**Collected data:**
● ● ● ● ●
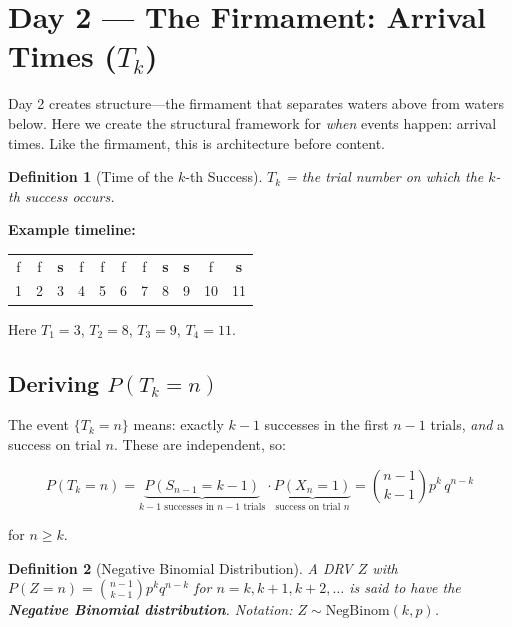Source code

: \documentclass[11pt]{article}
\newtheorem{definition}{Definition}
\begin{document}
\section{Day 2 --- The Firmament: Arrival Times ($T_k$)}

\begin{creationbox}
Day 2 creates structure---the firmament that separates waters above from waters below. Here we create the structural framework for \emph{when} events happen: arrival times. Like the firmament, this is architecture before content.
\end{creationbox}

\begin{definition}[Time of the $k$-th Success]
$T_k$ = the trial number on which the $k$-th success occurs.
\end{definition}

\textbf{Example timeline:}
\begin{center}
\begin{tabular}{ccccccccccc}
f & f & \textbf{s} & f & f & f & f & \textbf{s} & \textbf{s} & f & \textbf{s} \\
1 & 2 & 3 & 4 & 5 & 6 & 7 & 8 & 9 & 10 & 11
\end{tabular}
\end{center}
Here $T_1 = 3$, $T_2 = 8$, $T_3 = 9$, $T_4 = 11$.

\subsection{Deriving $P(T_k = n)$}

The event $\{T_k = n\}$ means: exactly $k-1$ successes in the first $n-1$ trials, \emph{and} a success on trial $n$. These are independent, so:

\[
\boxed{P(T_k = n) = \underbrace{P(S_{n-1} = k-1)}_{\text{$k-1$ successes in $n-1$ trials}} \cdot \underbrace{P(X_n = 1)}_{\text{success on trial } n} = \binom{n-1}{k-1} p^k \, q^{n-k}}
\]

for $n \geq k$.

\begin{definition}[Negative Binomial Distribution]
A DRV $Z$ with $P(Z = n) = \binom{n-1}{k-1} p^k q^{n-k}$ for $n = k, k+1, k+2, \ldots$ is said to have the \textbf{Negative Binomial distribution}. Notation: $Z \sim \text{NegBinom}(k, p)$.
\end{definition}
\end{document}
● ● ● ● ●
**Instructions to follow:**
Copy each line above exactly, with no images.

**Exercise result:**
Source code

: \documentclass[11pt]{article}
\newtheorem{definition}{Definition}
\begin{document}
\section{Day 2 --- The Firmament: Arrival Times ($T_k$)}

\begin{creationbox}
Day 2 creates structure---the firmament that separates waters above from waters below. Here we create the structural framework for \emph{when} events happen: arrival times. Like the firmament, this is architecture before content.
\end{creationbox}

\begin{definition}[Time of the $k$-th Success]
$T_k$ = the trial number on which the $k$-th success occurs.
\end{definition}

\textbf{Example timeline:}
\begin{center}
\begin{tabular}{ccccccccccc}
f & f & \textbf{s} & f & f & f & f & \textbf{s} & \textbf{s} & f & \textbf{s} \\
1 & 2 & 3 & 4 & 5 & 6 & 7 & 8 & 9 & 10 & 11
\end{tabular}
\end{center}
Here $T_1 = 3$, $T_2 = 8$, $T_3 = 9$, $T_4 = 11$.

\subsection{Deriving $P(T_k = n)$}

The event $\{T_k = n\}$ means: exactly $k-1$ successes in the first $n-1$ trials, \emph{and} a success on trial $n$. These are independent, so:

\[
\boxed{P(T_k = n) = \underbrace{P(S_{n-1} = k-1)}_{\text{$k-1$ successes in $n-1$ trials}} \cdot \underbrace{P(X_n = 1)}_{\text{success on trial } n} = \binom{n-1}{k-1} p^k \, q^{n-k}}
\]

for $n \geq k$.

\begin{definition}[Negative Binomial Distribution]
A DRV $Z$ with $P(Z = n) = \binom{n-1}{k-1} p^k q^{n-k}$ for $n = k, k+1, k+2, \ldots$ is said to have the \textbf{Negative Binomial distribution}. Notation: $Z \sim \text{NegBinom}(k, p)$.
\end{definition}
\end{document}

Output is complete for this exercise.